* _Problem requirements_
Produce one exact copy of the records, no pictures.

* _Entries shown_

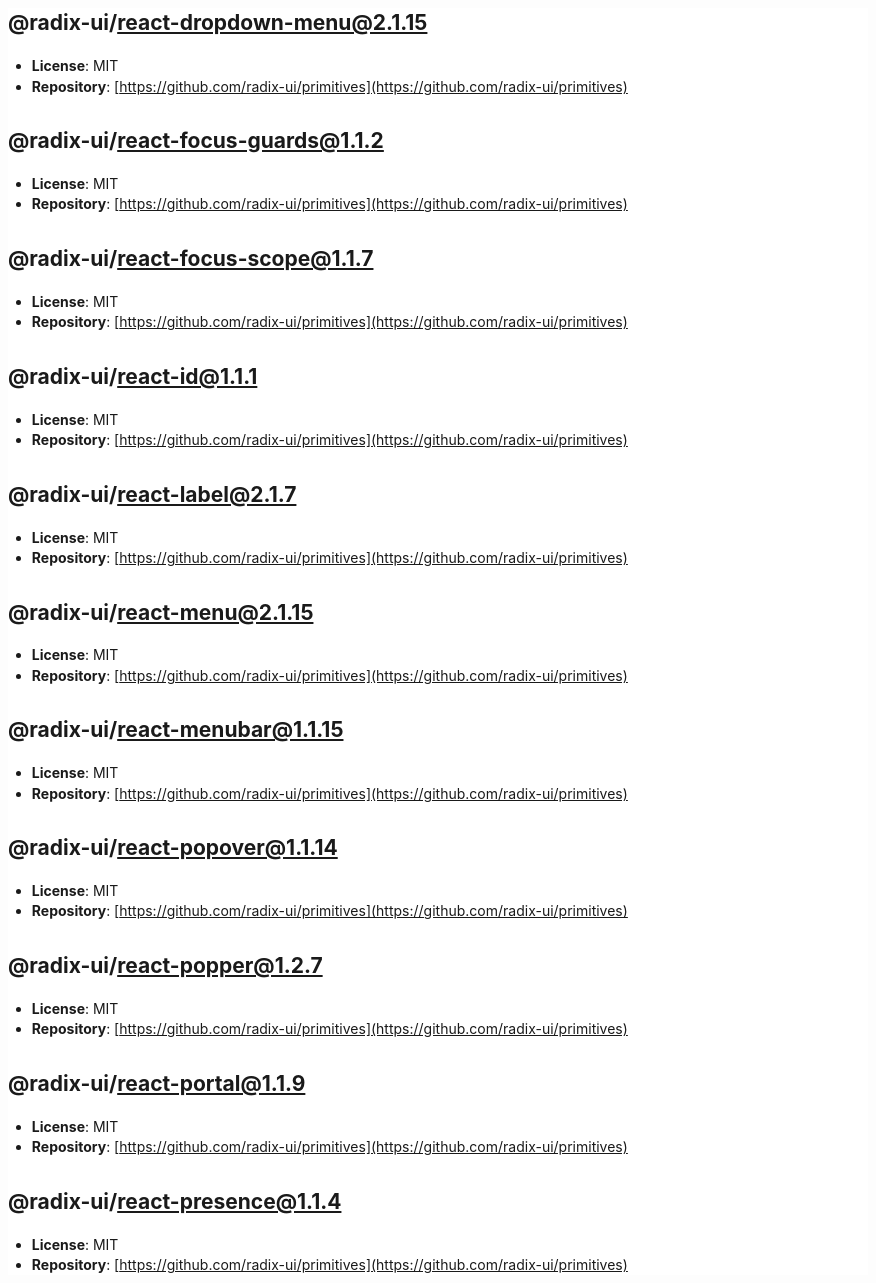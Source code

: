 ## @radix-ui/react-dropdown-menu@2.1.15
- **License**: MIT
- **Repository**: [https://github.com/radix-ui/primitives](https://github.com/radix-ui/primitives)

## @radix-ui/react-focus-guards@1.1.2
- **License**: MIT
- **Repository**: [https://github.com/radix-ui/primitives](https://github.com/radix-ui/primitives)

## @radix-ui/react-focus-scope@1.1.7
- **License**: MIT
- **Repository**: [https://github.com/radix-ui/primitives](https://github.com/radix-ui/primitives)

## @radix-ui/react-id@1.1.1
- **License**: MIT
- **Repository**: [https://github.com/radix-ui/primitives](https://github.com/radix-ui/primitives)

## @radix-ui/react-label@2.1.7
- **License**: MIT
- **Repository**: [https://github.com/radix-ui/primitives](https://github.com/radix-ui/primitives)

## @radix-ui/react-menu@2.1.15
- **License**: MIT
- **Repository**: [https://github.com/radix-ui/primitives](https://github.com/radix-ui/primitives)

## @radix-ui/react-menubar@1.1.15
- **License**: MIT
- **Repository**: [https://github.com/radix-ui/primitives](https://github.com/radix-ui/primitives)

## @radix-ui/react-popover@1.1.14
- **License**: MIT
- **Repository**: [https://github.com/radix-ui/primitives](https://github.com/radix-ui/primitives)

## @radix-ui/react-popper@1.2.7
- **License**: MIT
- **Repository**: [https://github.com/radix-ui/primitives](https://github.com/radix-ui/primitives)

## @radix-ui/react-portal@1.1.9
- **License**: MIT
- **Repository**: [https://github.com/radix-ui/primitives](https://github.com/radix-ui/primitives)

## @radix-ui/react-presence@1.1.4
- **License**: MIT
- **Repository**: [https://github.com/radix-ui/primitives](https://github.com/radix-ui/primitives)
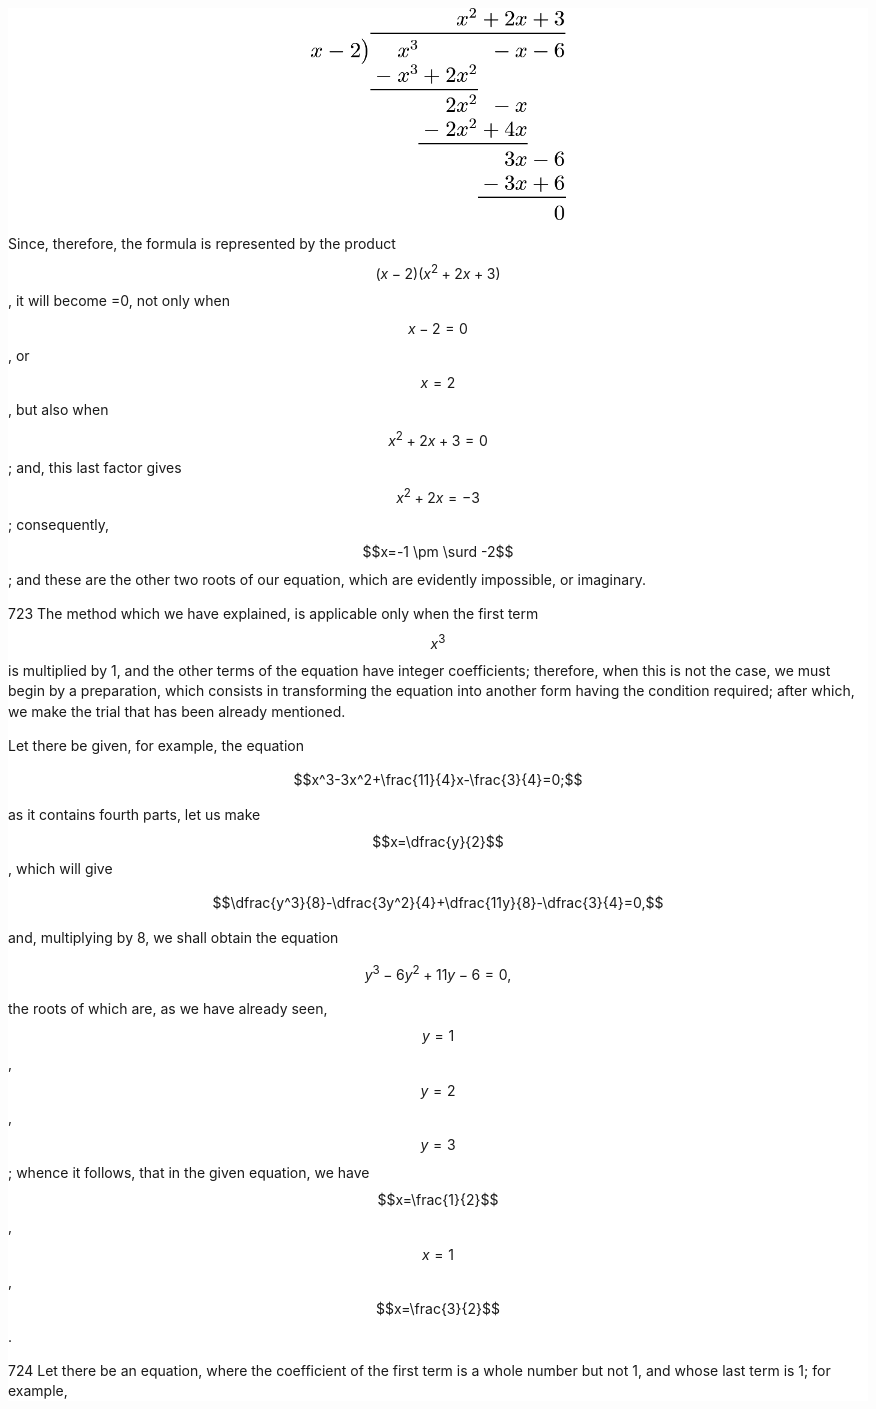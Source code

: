 <img src="/assets/euler/uptzquhb.png" alt="Polynomial long division" width="255" height="212" style="display:block;margin-left:auto;margin-right:auto;">
</a>

Since, therefore, the formula is represented by the product
$$(x-2)(x^2+2x+3)$$, it will become =0, not only when $$x-2=0$$,
or $$x=2$$, but also when $$x^2+2x+3=0$$;
and, this last
factor gives $$x^2+2x=-3$$; consequently,
$$x=-1 \pm \surd -2$$; and these are the other two roots of our equation, which are
evidently impossible, or imaginary.

<span class="art">723</span> The method which we have explained, is applicable
only when the first term $$x^3$$ is multiplied by 1, and the other
terms of the equation have integer coefficients; therefore, when this is not the case, we must begin by a preparation, which consists in transforming the equation into
another form having the condition required; after which, we
make the trial that has been already mentioned.

Let there be given, for example, the equation

$$x^3-3x^2+\frac{11}{4}x-\frac{3}{4}=0;$$

as it contains fourth parts, let us make $$x=\dfrac{y}{2}$$,
which will give

$$\dfrac{y^3}{8}-\dfrac{3y^2}{4}+\dfrac{11y}{8}-\dfrac{3}{4}=0,$$

and, multiplying by 8, we shall obtain the equation

$$y^3-6y^2+11y-6=0,$$

the roots of which are, as we have already seen, $$y=1$$, $$y=2$$, $$y=3$$;
whence it follows, that in the given equation, we have 
$$x=\frac{1}{2}$$, $$x=1$$, $$x=\frac{3}{2}$$.

<span class="art">724</span> Let there be an equation, where the coefficient of
the first term is a whole number but not 1, and whose last
term is 1; for example,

* _Result of the exercise_
Source code

: ## @radix-ui/react-dropdown-menu@2.1.15
- **License**: MIT
- **Repository**: [https://github.com/radix-ui/primitives](https://github.com/radix-ui/primitives)

## @radix-ui/react-focus-guards@1.1.2
- **License**: MIT
- **Repository**: [https://github.com/radix-ui/primitives](https://github.com/radix-ui/primitives)

## @radix-ui/react-focus-scope@1.1.7
- **License**: MIT
- **Repository**: [https://github.com/radix-ui/primitives](https://github.com/radix-ui/primitives)

## @radix-ui/react-id@1.1.1
- **License**: MIT
- **Repository**: [https://github.com/radix-ui/primitives](https://github.com/radix-ui/primitives)

## @radix-ui/react-label@2.1.7
- **License**: MIT
- **Repository**: [https://github.com/radix-ui/primitives](https://github.com/radix-ui/primitives)

## @radix-ui/react-menu@2.1.15
- **License**: MIT
- **Repository**: [https://github.com/radix-ui/primitives](https://github.com/radix-ui/primitives)

## @radix-ui/react-menubar@1.1.15
- **License**: MIT
- **Repository**: [https://github.com/radix-ui/primitives](https://github.com/radix-ui/primitives)

## @radix-ui/react-popover@1.1.14
- **License**: MIT
- **Repository**: [https://github.com/radix-ui/primitives](https://github.com/radix-ui/primitives)

## @radix-ui/react-popper@1.2.7
- **License**: MIT
- **Repository**: [https://github.com/radix-ui/primitives](https://github.com/radix-ui/primitives)

## @radix-ui/react-portal@1.1.9
- **License**: MIT
- **Repository**: [https://github.com/radix-ui/primitives](https://github.com/radix-ui/primitives)

## @radix-ui/react-presence@1.1.4
- **License**: MIT
- **Repository**: [https://github.com/radix-ui/primitives](https://github.com/radix-ui/primitives)
Source code

: <img src="/assets/euler/uptzquhb.png" alt="Polynomial long division" width="255" height="212" style="display:block;margin-left:auto;margin-right:auto;">
</a>

Since, therefore, the formula is represented by the product
$$(x-2)(x^2+2x+3)$$, it will become =0, not only when $$x-2=0$$,
or $$x=2$$, but also when $$x^2+2x+3=0$$;
and, this last
factor gives $$x^2+2x=-3$$; consequently,
$$x=-1 \pm \surd -2$$; and these are the other two roots of our equation, which are
evidently impossible, or imaginary.

<span class="art">723</span> The method which we have explained, is applicable
only when the first term $$x^3$$ is multiplied by 1, and the other
terms of the equation have integer coefficients; therefore, when this is not the case, we must begin by a preparation, which consists in transforming the equation into
another form having the condition required; after which, we
make the trial that has been already mentioned.

Let there be given, for example, the equation

$$x^3-3x^2+\frac{11}{4}x-\frac{3}{4}=0;$$

as it contains fourth parts, let us make $$x=\dfrac{y}{2}$$,
which will give

$$\dfrac{y^3}{8}-\dfrac{3y^2}{4}+\dfrac{11y}{8}-\dfrac{3}{4}=0,$$

and, multiplying by 8, we shall obtain the equation

$$y^3-6y^2+11y-6=0,$$

the roots of which are, as we have already seen, $$y=1$$, $$y=2$$, $$y=3$$;
whence it follows, that in the given equation, we have 
$$x=\frac{1}{2}$$, $$x=1$$, $$x=\frac{3}{2}$$.

<span class="art">724</span> Let there be an equation, where the coefficient of
the first term is a whole number but not 1, and whose last
term is 1; for example,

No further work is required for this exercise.